Museum officials in March dropped that program, which relied on college-student labor and emphasized visitor service. The move came after IUPUI vetoed IMA’s plan to replace its old guard staff with federally funded work-study students. The museum has returned to traditional ima-factbox.gifgallery guards, but they now wear polo shirts rather than the uniforms guards used to wear.

The use of visitor assistants had drawn scrutiny from the National Endowment for the Arts, which is insuring “Dynasty and Divinity: Ife Art in Ancient Nigeria,” opening July 8. The exhibit is organized by the Museum for African Art in Long Island, which was responsible for ensuring all participating museums met the federal agency’s standards.

“They were concerned [whether] the visitor assistants were adequately trained,” Amanda Thompson, registrar at the African art museum, said of NEA officials. She added that the Nigerian exhibit is the first from Africa to fall under the NEA’s indemnity insurance program for extremely valuable works.

“Most of these objects have not left Nigeria before,” Thompson said.

Thompson and the NEA ultimately signed off on the visitor assistants. Museum spokeswoman Katie Zarich said the switch from “visitor assistants” to “gallery guards” was not driven by negative feedback.

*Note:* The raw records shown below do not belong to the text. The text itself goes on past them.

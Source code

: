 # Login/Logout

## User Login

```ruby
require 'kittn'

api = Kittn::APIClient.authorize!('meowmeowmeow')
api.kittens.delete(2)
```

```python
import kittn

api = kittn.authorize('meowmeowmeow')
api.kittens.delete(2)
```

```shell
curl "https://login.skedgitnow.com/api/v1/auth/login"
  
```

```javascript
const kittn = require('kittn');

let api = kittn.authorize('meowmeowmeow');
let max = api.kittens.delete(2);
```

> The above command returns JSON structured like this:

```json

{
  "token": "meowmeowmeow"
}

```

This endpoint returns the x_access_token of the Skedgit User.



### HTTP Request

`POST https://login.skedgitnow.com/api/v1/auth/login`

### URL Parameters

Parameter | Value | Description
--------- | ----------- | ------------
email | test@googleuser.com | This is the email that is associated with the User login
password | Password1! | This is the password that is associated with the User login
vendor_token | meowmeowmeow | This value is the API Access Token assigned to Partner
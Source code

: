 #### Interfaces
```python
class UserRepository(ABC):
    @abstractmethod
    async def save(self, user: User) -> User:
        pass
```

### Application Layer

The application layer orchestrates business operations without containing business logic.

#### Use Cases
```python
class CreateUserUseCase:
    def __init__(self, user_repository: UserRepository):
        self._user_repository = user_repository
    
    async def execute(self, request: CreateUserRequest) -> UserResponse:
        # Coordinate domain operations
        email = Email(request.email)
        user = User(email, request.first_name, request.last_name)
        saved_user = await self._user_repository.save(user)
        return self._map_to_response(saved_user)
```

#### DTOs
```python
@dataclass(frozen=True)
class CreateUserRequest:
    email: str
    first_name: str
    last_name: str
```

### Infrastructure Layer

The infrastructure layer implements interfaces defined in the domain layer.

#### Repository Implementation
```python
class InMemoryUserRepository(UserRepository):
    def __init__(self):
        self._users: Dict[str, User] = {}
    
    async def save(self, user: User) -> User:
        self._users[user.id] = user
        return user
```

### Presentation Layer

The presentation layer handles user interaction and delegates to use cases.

The change wasn’t in name only. Zarich said the gallery guards’ main focus is on protecting art. While the IMA wants the guards to be more approachable—thus the polo shirts rather than blazers—Zarich said they won’t make a point of engaging visitors.

Zarich said the museum still hopes to add visitor-focused personnel in the galleries at some point in the future. “What comes first is protecting the art. That’s what we had to deal with first.”

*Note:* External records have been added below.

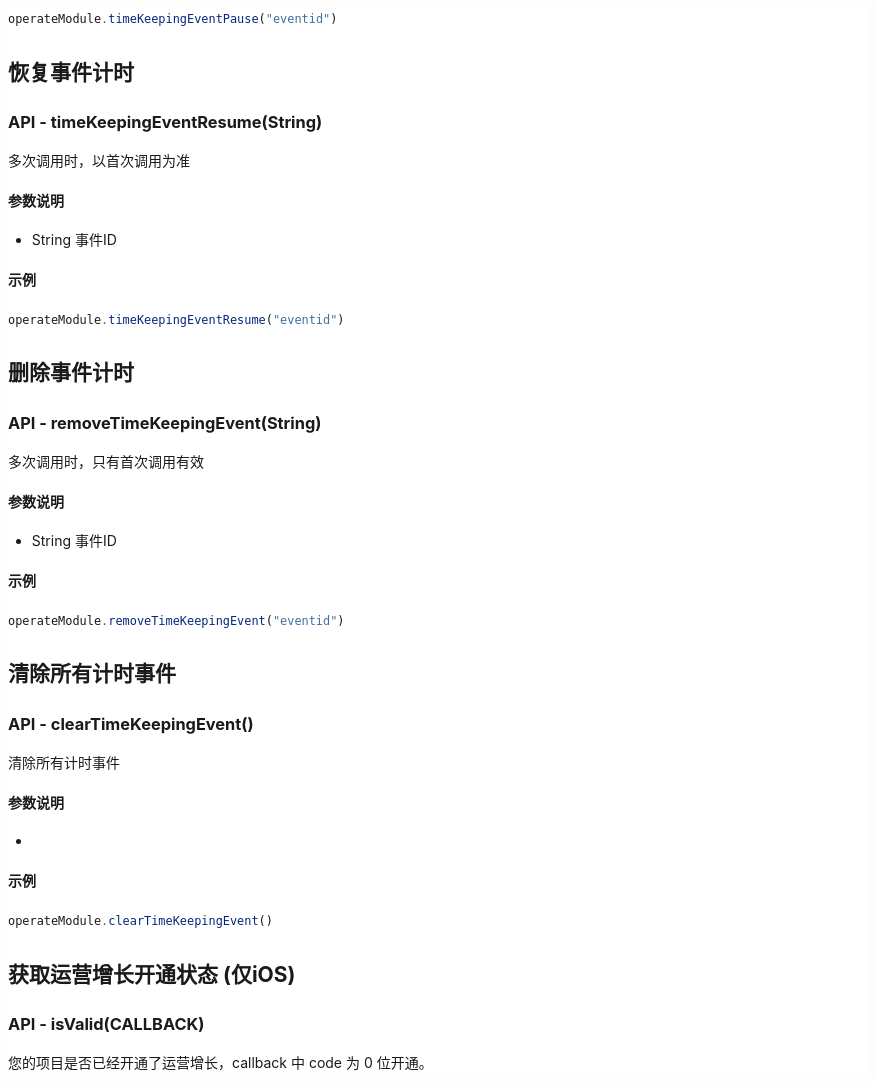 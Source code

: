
 ```javascript
operateModule.timeKeepingEventPause("eventid")
```


## 恢复事件计时

### API - timeKeepingEventResume(String)
多次调用时，以首次调用为准

#### 参数说明
- String 事件ID

#### 示例

```javascript
operateModule.timeKeepingEventResume("eventid")
```

## 删除事件计时

### API - removeTimeKeepingEvent(String)
多次调用时，只有首次调用有效

#### 参数说明
- String 事件ID

#### 示例

```javascript
operateModule.removeTimeKeepingEvent("eventid")
```


## 清除所有计时事件

### API - clearTimeKeepingEvent()
清除所有计时事件

#### 参数说明
- 

#### 示例

```javascript
operateModule.clearTimeKeepingEvent()
```


## 获取运营增长开通状态 (仅iOS)

### API - isValid(CALLBACK)
您的项目是否已经开通了运营增长，callback 中 code 为 0 位开通。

Nevertheless, the word “guard” in the title might go a long way with future art lenders or insurers. Thompson said she asked a lot of questions about the visitor assistants, which were also trained in security procedures.

“A lot of it is knee-jerk reaction,” she said. “People will hook onto reasons not to lend some objects.”

The visitor assistants were controversial because they replaced 56 full- and part-time guards the IMA laid off last September. Chief Operating Officer Nick Cameron’s goal was to improve the visitor experience, along with security, while saving the museum $600,000 a year.

But the savings would have come from the federally funded work-study program at IUPUI, which pays three-quarters of student wages. U.S. Department of Education rules prohibit using federal funds to displace regular labor, so IUPUI halted the program shortly after the guards were let go last September.

The IMA argued it wasn’t replacing the guards with students because the students had a different job description, centered on visitor services.

The university finally decided in March that the museum could use work-study students, but they couldn’t be seen as overlapping with security, Zarich said. The museum now has 11 IUPUI students working as “visitor information associates” on the grounds of the Art and Nature Park. The visitor services department, not security, supervises their work.

Merging customer service and security is common in retail—think greeters at Wal-Mart. It’s also not unheard of at museums. The Children’s Museum of Indianapolis takes a similar approach.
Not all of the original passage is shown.